Could you give the data that follows again exactly, without its pictures?
=== Section Start ===
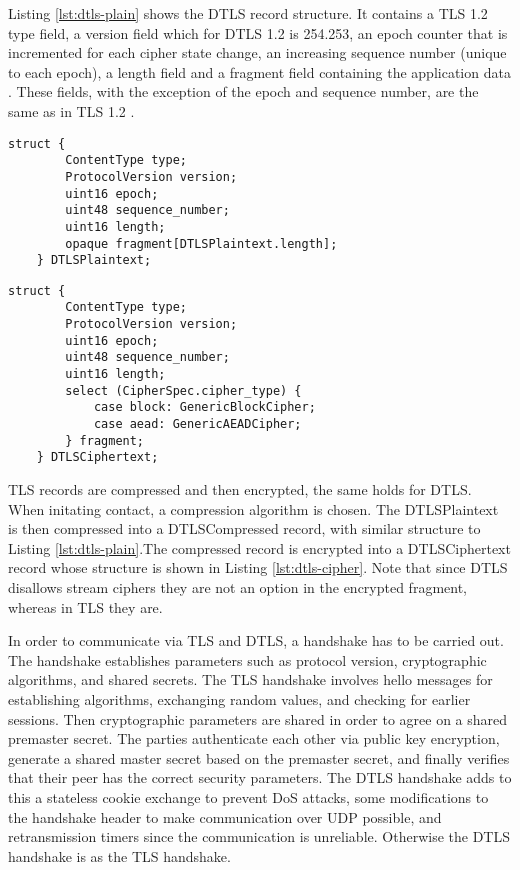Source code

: \documentclass[0-thesis.tex]{subfiles}
\begin{document}
Listing \ref{lst:dtls-plain} shows the DTLS record structure. It contains a TLS 1.2 type
field, a version field which for DTLS 1.2 is 254.253, an epoch counter that is incremented
for each cipher state change, an increasing sequence number (unique to each epoch), a
length field and a fragment field containing the application data \parencite{rfc5246}.
These fields, with the exception of the epoch and sequence number, are the same 
as in TLS 1.2 \parencite{rfc6347}.

\lstset{language=C}
\begin{lstlisting}[caption={The DTLS plaintext record structure.}, label={lst:dtls-plain}]
    struct {
        ContentType type;
        ProtocolVersion version;
        uint16 epoch;
        uint48 sequence_number;
        uint16 length;
        opaque fragment[DTLSPlaintext.length];
    } DTLSPlaintext;
\end{lstlisting}

\begin{lstlisting}[caption={The DTLS ciphertext record structure.}, label={lst:dtls-cipher}]
    struct {
        ContentType type;
        ProtocolVersion version;
        uint16 epoch;
        uint48 sequence_number;
        uint16 length;
        select (CipherSpec.cipher_type) {
            case block: GenericBlockCipher;
            case aead: GenericAEADCipher;
        } fragment;
    } DTLSCiphertext;
\end{lstlisting}

TLS records are compressed and then encrypted, the same holds for DTLS. When initating
contact, a compression algorithm is chosen. The DTLSPlaintext is then compressed into a
DTLSCompressed record, with similar structure to Listing \ref{lst:dtls-plain}.The
compressed record is encrypted into a DTLSCiphertext record whose structure is shown in
Listing \ref{lst:dtls-cipher}. Note that since DTLS disallows stream ciphers they are not
an option in the encrypted fragment, whereas in TLS they are.

In order to communicate via TLS and DTLS, a handshake has to be carried out. The handshake
establishes parameters such as protocol version, cryptographic algorithms, and shared
secrets. The TLS handshake involves hello messages for establishing algorithms, exchanging
random values, and checking for earlier sessions. Then cryptographic parameters are shared
in order to agree on a shared premaster secret. The parties authenticate each other via
public key encryption, generate a shared master secret based on the premaster secret, and
finally verifies that their peer has the correct security parameters. The DTLS handshake
adds to this a stateless cookie exchange to prevent DoS attacks, some modifications to the
handshake header to make communication over UDP possible, and retransmission timers since
the communication is unreliable. Otherwise the DTLS handshake is as the TLS handshake.
\end{document}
=== Section End ===
PROBLEM SOLUTION:
Source code

: \documentclass[0-thesis.tex]{subfiles}
\begin{document}
Listing \ref{lst:dtls-plain} shows the DTLS record structure. It contains a TLS 1.2 type
field, a version field which for DTLS 1.2 is 254.253, an epoch counter that is incremented
for each cipher state change, an increasing sequence number (unique to each epoch), a
length field and a fragment field containing the application data \parencite{rfc5246}.
These fields, with the exception of the epoch and sequence number, are the same 
as in TLS 1.2 \parencite{rfc6347}.

\lstset{language=C}
\begin{lstlisting}[caption={The DTLS plaintext record structure.}, label={lst:dtls-plain}]
    struct {
        ContentType type;
        ProtocolVersion version;
        uint16 epoch;
        uint48 sequence_number;
        uint16 length;
        opaque fragment[DTLSPlaintext.length];
    } DTLSPlaintext;
\end{lstlisting}

\begin{lstlisting}[caption={The DTLS ciphertext record structure.}, label={lst:dtls-cipher}]
    struct {
        ContentType type;
        ProtocolVersion version;
        uint16 epoch;
        uint48 sequence_number;
        uint16 length;
        select (CipherSpec.cipher_type) {
            case block: GenericBlockCipher;
            case aead: GenericAEADCipher;
        } fragment;
    } DTLSCiphertext;
\end{lstlisting}

TLS records are compressed and then encrypted, the same holds for DTLS. When initating
contact, a compression algorithm is chosen. The DTLSPlaintext is then compressed into a
DTLSCompressed record, with similar structure to Listing \ref{lst:dtls-plain}.The
compressed record is encrypted into a DTLSCiphertext record whose structure is shown in
Listing \ref{lst:dtls-cipher}. Note that since DTLS disallows stream ciphers they are not
an option in the encrypted fragment, whereas in TLS they are.

In order to communicate via TLS and DTLS, a handshake has to be carried out. The handshake
establishes parameters such as protocol version, cryptographic algorithms, and shared
secrets. The TLS handshake involves hello messages for establishing algorithms, exchanging
random values, and checking for earlier sessions. Then cryptographic parameters are shared
in order to agree on a shared premaster secret. The parties authenticate each other via
public key encryption, generate a shared master secret based on the premaster secret, and
finally verifies that their peer has the correct security parameters. The DTLS handshake
adds to this a stateless cookie exchange to prevent DoS attacks, some modifications to the
handshake header to make communication over UDP possible, and retransmission timers since
the communication is unreliable. Otherwise the DTLS handshake is as the TLS handshake.
\end{document}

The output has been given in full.